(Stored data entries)
BEGIN

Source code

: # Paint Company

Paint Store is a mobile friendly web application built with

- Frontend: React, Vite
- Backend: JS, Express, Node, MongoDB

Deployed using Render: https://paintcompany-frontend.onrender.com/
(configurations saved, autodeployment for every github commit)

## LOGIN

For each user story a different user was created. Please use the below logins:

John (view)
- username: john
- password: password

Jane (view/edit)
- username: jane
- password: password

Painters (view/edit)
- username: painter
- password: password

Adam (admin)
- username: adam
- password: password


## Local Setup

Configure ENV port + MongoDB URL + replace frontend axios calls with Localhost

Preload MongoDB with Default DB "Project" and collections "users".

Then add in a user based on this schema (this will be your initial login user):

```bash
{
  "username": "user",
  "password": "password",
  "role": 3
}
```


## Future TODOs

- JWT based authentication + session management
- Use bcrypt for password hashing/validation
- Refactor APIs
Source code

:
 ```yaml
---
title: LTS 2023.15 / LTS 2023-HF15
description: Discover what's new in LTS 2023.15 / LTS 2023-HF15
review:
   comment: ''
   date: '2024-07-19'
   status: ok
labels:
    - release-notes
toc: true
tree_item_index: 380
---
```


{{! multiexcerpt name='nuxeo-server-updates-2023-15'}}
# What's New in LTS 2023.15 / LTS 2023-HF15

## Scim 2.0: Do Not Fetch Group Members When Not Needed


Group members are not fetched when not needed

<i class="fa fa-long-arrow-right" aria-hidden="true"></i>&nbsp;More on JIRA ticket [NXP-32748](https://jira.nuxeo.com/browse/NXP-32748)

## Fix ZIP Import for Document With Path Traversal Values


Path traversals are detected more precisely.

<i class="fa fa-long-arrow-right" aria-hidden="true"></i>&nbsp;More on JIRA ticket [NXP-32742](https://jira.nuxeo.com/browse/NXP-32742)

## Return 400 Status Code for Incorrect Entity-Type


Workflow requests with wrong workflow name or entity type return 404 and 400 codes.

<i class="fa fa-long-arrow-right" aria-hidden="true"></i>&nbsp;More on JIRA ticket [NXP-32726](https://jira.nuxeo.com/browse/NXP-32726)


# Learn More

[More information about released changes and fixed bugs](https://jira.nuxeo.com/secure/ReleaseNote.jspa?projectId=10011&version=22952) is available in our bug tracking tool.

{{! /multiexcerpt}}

END

• WHAT YOU WILL DO: Go through the lines above and copy any that contain "Group".

• PROBLEM SOLUTION:
## Scim 2.0: Do Not Fetch Group Members When Not Needed
Group members are not fetched when not needed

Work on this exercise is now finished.